— RECORDS SUPPLIED —
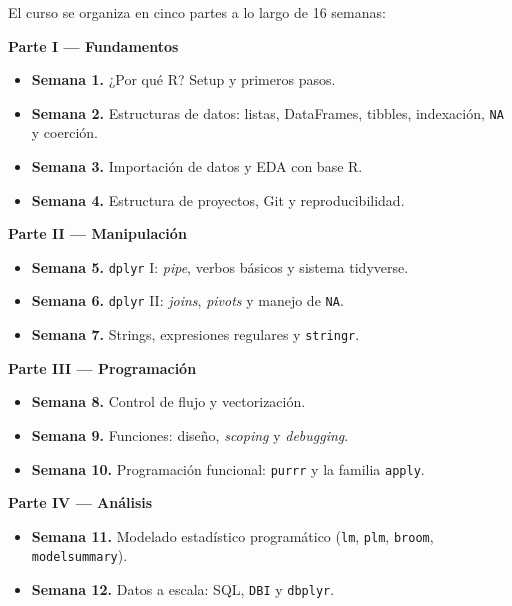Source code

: \documentclass[11pt,letterpaper]{article}
\begin{document}
El curso se organiza en cinco partes a lo largo de 16 semanas:

\smallskip
\noindent\textbf{\textcolor{main}{Parte I --- Fundamentos}}
\begin{itemize}[leftmargin=*, itemsep=1pt]
    \item \textbf{Semana 1.} ¿Por qué R? Setup y primeros pasos.
    \item \textbf{Semana 2.} Estructuras de datos: listas, DataFrames, tibbles, indexación, \texttt{NA} y coerción.
    \item \textbf{Semana 3.} Importación de datos y EDA con base R.
    \item \textbf{Semana 4.} Estructura de proyectos, Git y reproducibilidad.
\end{itemize}

\smallskip
\noindent\textbf{\textcolor{main}{Parte II --- Manipulación}}
\begin{itemize}[leftmargin=*, itemsep=1pt]
    \item \textbf{Semana 5.} \texttt{dplyr} I: \textit{pipe}, verbos básicos y sistema tidyverse.
    \item \textbf{Semana 6.} \texttt{dplyr} II: \textit{joins}, \textit{pivots} y manejo de \texttt{NA}.
    \item \textbf{Semana 7.} Strings, expresiones regulares y \texttt{stringr}.
\end{itemize}

\smallskip
\noindent\textbf{\textcolor{main}{Parte III --- Programación}}
\begin{itemize}[leftmargin=*, itemsep=1pt]
    \item \textbf{Semana 8.} Control de flujo y vectorización.
    \item \textbf{Semana 9.} Funciones: diseño, \textit{scoping} y \textit{debugging}.
    \item \textbf{Semana 10.} Programación funcional: \texttt{purrr} y la familia \texttt{apply}.
\end{itemize}

\smallskip
\noindent\textbf{\textcolor{main}{Parte IV --- Análisis}}
\begin{itemize}[leftmargin=*, itemsep=1pt]
    \item \textbf{Semana 11.} Modelado estadístico programático (\texttt{lm}, \texttt{plm}, \texttt{broom}, \texttt{modelsummary}).
    \item \textbf{Semana 12.} Datos a escala: SQL, \texttt{DBI} y \texttt{dbplyr}.
\end{itemize}
\end{document}
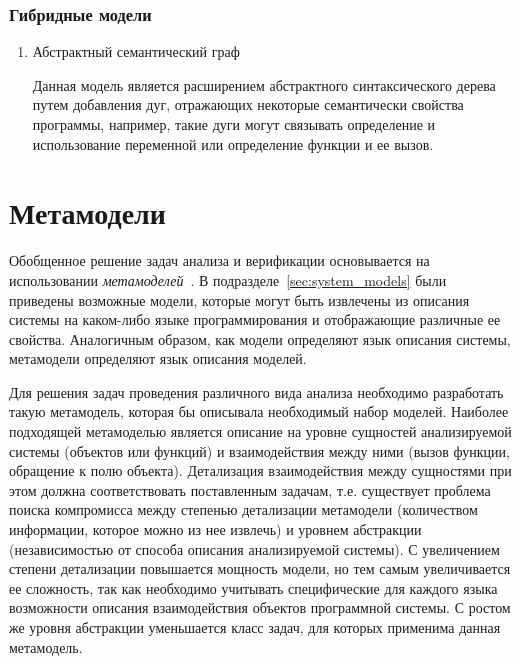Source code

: \subsubsection{Гибридные модели}
\begin{enumerate}
    \item Абстрактный семантический граф

    Данная модель является расширением абстрактного синтаксического дерева путем
    добавления дуг, отражающих некоторые семантически свойства программы,
    например, такие дуги могут связывать определение и использование переменной
    или определение функции и ее вызов.
\end{enumerate}

\section{Метамодели}
\label{sec:metamodels}

Обобщенное решение задач анализа и верификации основывается на использовании
\emph{метамоделей}~\cite{metamodeling}. В подразделе~\ref{sec:system_models}
были приведены возможные модели, которые могут быть извлечены из описания
системы на каком-либо языке программирования и отображающие различные ее
свойства. Аналогичным образом, как модели определяют язык описания системы,
метамодели определяют язык описания моделей.

Для решения задач проведения различного вида анализа необходимо разработать
такую метамодель, которая бы описывала необходимый набор моделей. Наиболее
подходящей метамоделью является описание на уровне сущностей анализируемой
системы (объектов или функций) и взаимодействия между ними (вызов функции,
обращение к полю объекта). Детализация взаимодействия между сущностями при этом
должна соответствовать поставленным задачам, т.е. существует проблема поиска
компромисса между степенью детализации метамодели (количеством информации,
которое можно из нее извлечь) и уровнем абстракции (независимостью от способа
описания анализируемой системы). С увеличением степени детализации повышается
мощность модели, но тем самым увеличивается ее сложность, так как необходимо
учитывать специфические для каждого языка возможности описания взаимодействия
объектов программной системы. С ростом же уровня абстракции уменьшается класс
задач, для которых применима данная метамодель.

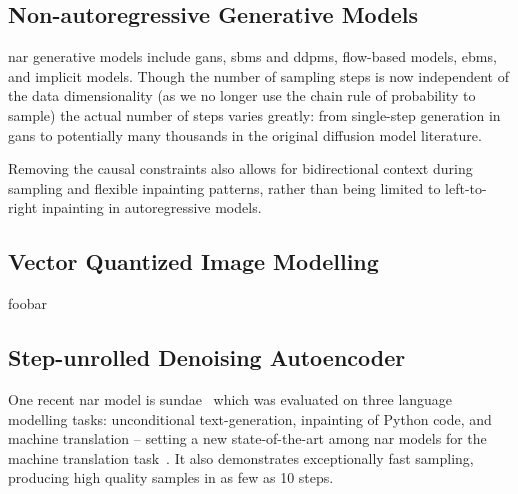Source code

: \subsection{Non-autoregressive Generative Models}
\label{subsec:nagm}
\acrfull{nar} generative models include \glspl{gan}, \glspl{sbm} and
\glspl{ddpm}, flow-based models, \glspl{ebm}, and implicit models. Though the
number of sampling steps is now independent of the data dimensionality (as we no
longer use the chain rule of probability to sample) the actual number of steps
varies greatly: from single-step generation in \glspl{gan} to potentially many
thousands in the original diffusion model literature.


Removing the causal constraints also allows for bidirectional context during
sampling and flexible inpainting patterns, rather than being limited to
left-to-right inpainting in autoregressive models.

\subsection{Vector Quantized Image Modelling}
\label{subsec:vqmodelling}

foobar

\subsection{Step-unrolled Denoising Autoencoder}
\label{subsec:sundae}
One recent \gls{nar} model is \gls{sundae}~\cite{savinov2022stepunrolled} which
was evaluated on three language modelling tasks: unconditional text-generation,
inpainting of Python code, and machine translation -- setting a new
state-of-the-art among \gls{nar} models for the machine translation
task~\cite{savinov2022stepunrolled}. It also demonstrates exceptionally fast
sampling, producing high quality samples in as few as 10 steps.

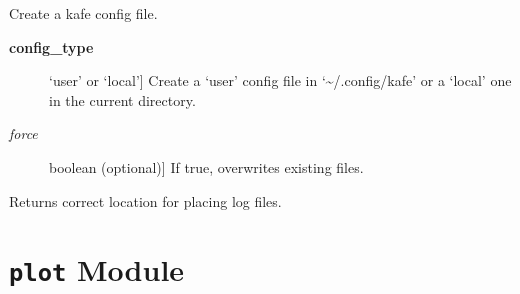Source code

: \documentclass[a4paper,10pt,english]{sphinxmanual}
\begin{document}
\begin{fulllineitems}
\label{index:kafe.config.create_config_file}
Create a kafe config file.
\begin{description}
\item[{\textbf{config\_type}}] \leavevmode{[}`user' or `local'{]}
Create a `user' config file in `\textasciitilde{}/.config/kafe' or a
`local' one in the current directory.

\item[{\emph{force}}] \leavevmode{[}boolean (optional){]}
If true, overwrites existing files.

\end{description}

\end{fulllineitems}


\begin{fulllineitems}
\label{index:kafe.config.log_file}
Returns correct location for placing log files.

\end{fulllineitems}



\section{\texttt{plot} Module}
\label{index:module-kafe.plot}\label{index:plot-module}\label{index:module-plot}
\end{document}
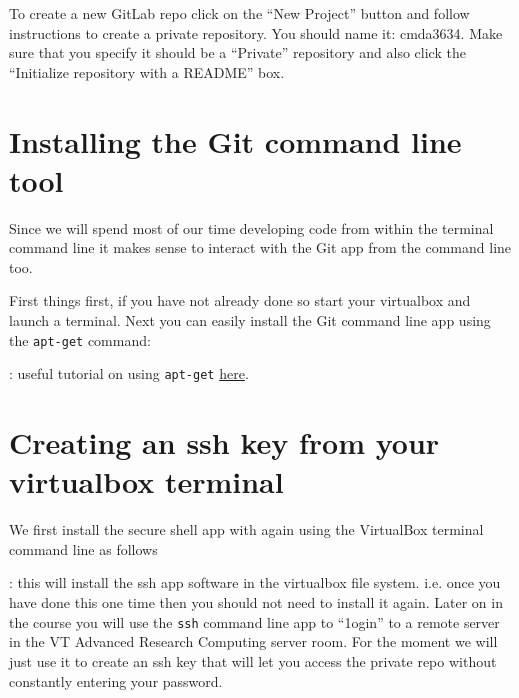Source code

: To create a new GitLab repo click on the ``New Project'' button and follow instructions to create a private repository. You should name it:  cmda3634. Make sure that you specify it should be a ``Private'' repository and also click the ``Initialize repository with a README'' box.


\FloatBarrier


\newpage
\section{Installing the Git command line tool}

Since we will spend most of our time developing code from within the terminal command line it makes sense to interact with the Git app from the command line too. 

First things first, if you have not already done so start your virtualbox and launch a terminal. Next you can easily install the Git command line app using the \verb|apt-get| command:


\vspace{8pt}: useful tutorial on using \verb|apt-get| \href{https://codeburst.io/a-beginners-guide-to-using-apt-get-commands-in-linux-ubuntu-d5f102a56fc4}{here}.

\section{Creating an ssh key from your virtualbox terminal}

We first install the secure shell app with again using the VirtualBox terminal command line as follows


\vspace{8pt}: this will install the ssh app software in the virtualbox file system. i.e. once you have done this one time then you should not need to install it again. Later on in the course you will use the \verb|ssh| command line app to ``1ogin'' to a remote server in the VT Advanced Research Computing server room. For the moment we will just use it to create an ssh key that will let you access the private repo without constantly entering your password.

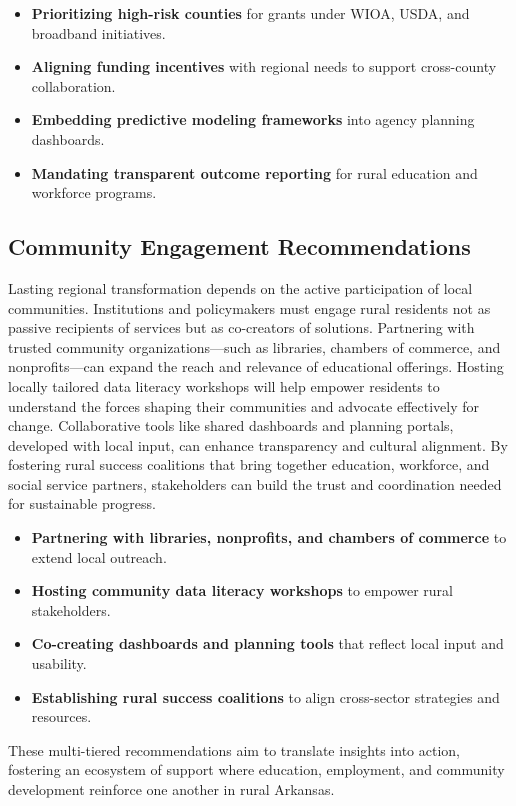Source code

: \documentclass{llncs}
\begin{document}
\begin{itemize}
    \item \textbf{Prioritizing high-risk counties} for grants under WIOA, USDA, and broadband initiatives.
    \item \textbf{Aligning funding incentives} with regional needs to support cross-county collaboration.
    \item \textbf{Embedding predictive modeling frameworks} into agency planning dashboards.
    \item \textbf{Mandating transparent outcome reporting} for rural education and workforce programs.
\end{itemize}

\subsection{Community Engagement Recommendations} \label{subsec:community_engagement}

Lasting regional transformation depends on the active participation of local communities. Institutions and policymakers must engage rural residents not as passive recipients of services but as co-creators of solutions. Partnering with trusted community organizations—such as libraries, chambers of commerce, and nonprofits—can expand the reach and relevance of educational offerings. Hosting locally tailored data literacy workshops will help empower residents to understand the forces shaping their communities and advocate effectively for change. Collaborative tools like shared dashboards and planning portals, developed with local input, can enhance transparency and cultural alignment. By fostering rural success coalitions that bring together education, workforce, and social service partners, stakeholders can build the trust and coordination needed for sustainable progress.

\begin{itemize}
    \item \textbf{Partnering with libraries, nonprofits, and chambers of commerce} to extend local outreach.
    \item \textbf{Hosting community data literacy workshops} to empower rural stakeholders.
    \item \textbf{Co-creating dashboards and planning tools} that reflect local input and usability.
    \item \textbf{Establishing rural success coalitions} to align cross-sector strategies and resources.
\end{itemize}

These multi-tiered recommendations aim to translate insights into action, fostering an ecosystem of support where education, employment, and community development reinforce one another in rural Arkansas.

\clearpage
{}
{}


\clearpage
     
\end{document}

— TASK INSTRUCTIONS —
Every line above that has the string "your" needs to be copied.

— SOLUTION —
First things first, if you have not already done so start your virtualbox and launch a terminal. Next you can easily install the Git command line app using the \verb|apt-get| command:
\section{Creating an ssh key from your virtualbox terminal}
\vspace{8pt}: this will install the ssh app software in the virtualbox file system. i.e. once you have done this one time then you should not need to install it again. Later on in the course you will use the \verb|ssh| command line app to ``1ogin'' to a remote server in the VT Advanced Research Computing server room. For the moment we will just use it to create an ssh key that will let you access the private repo without constantly entering your password.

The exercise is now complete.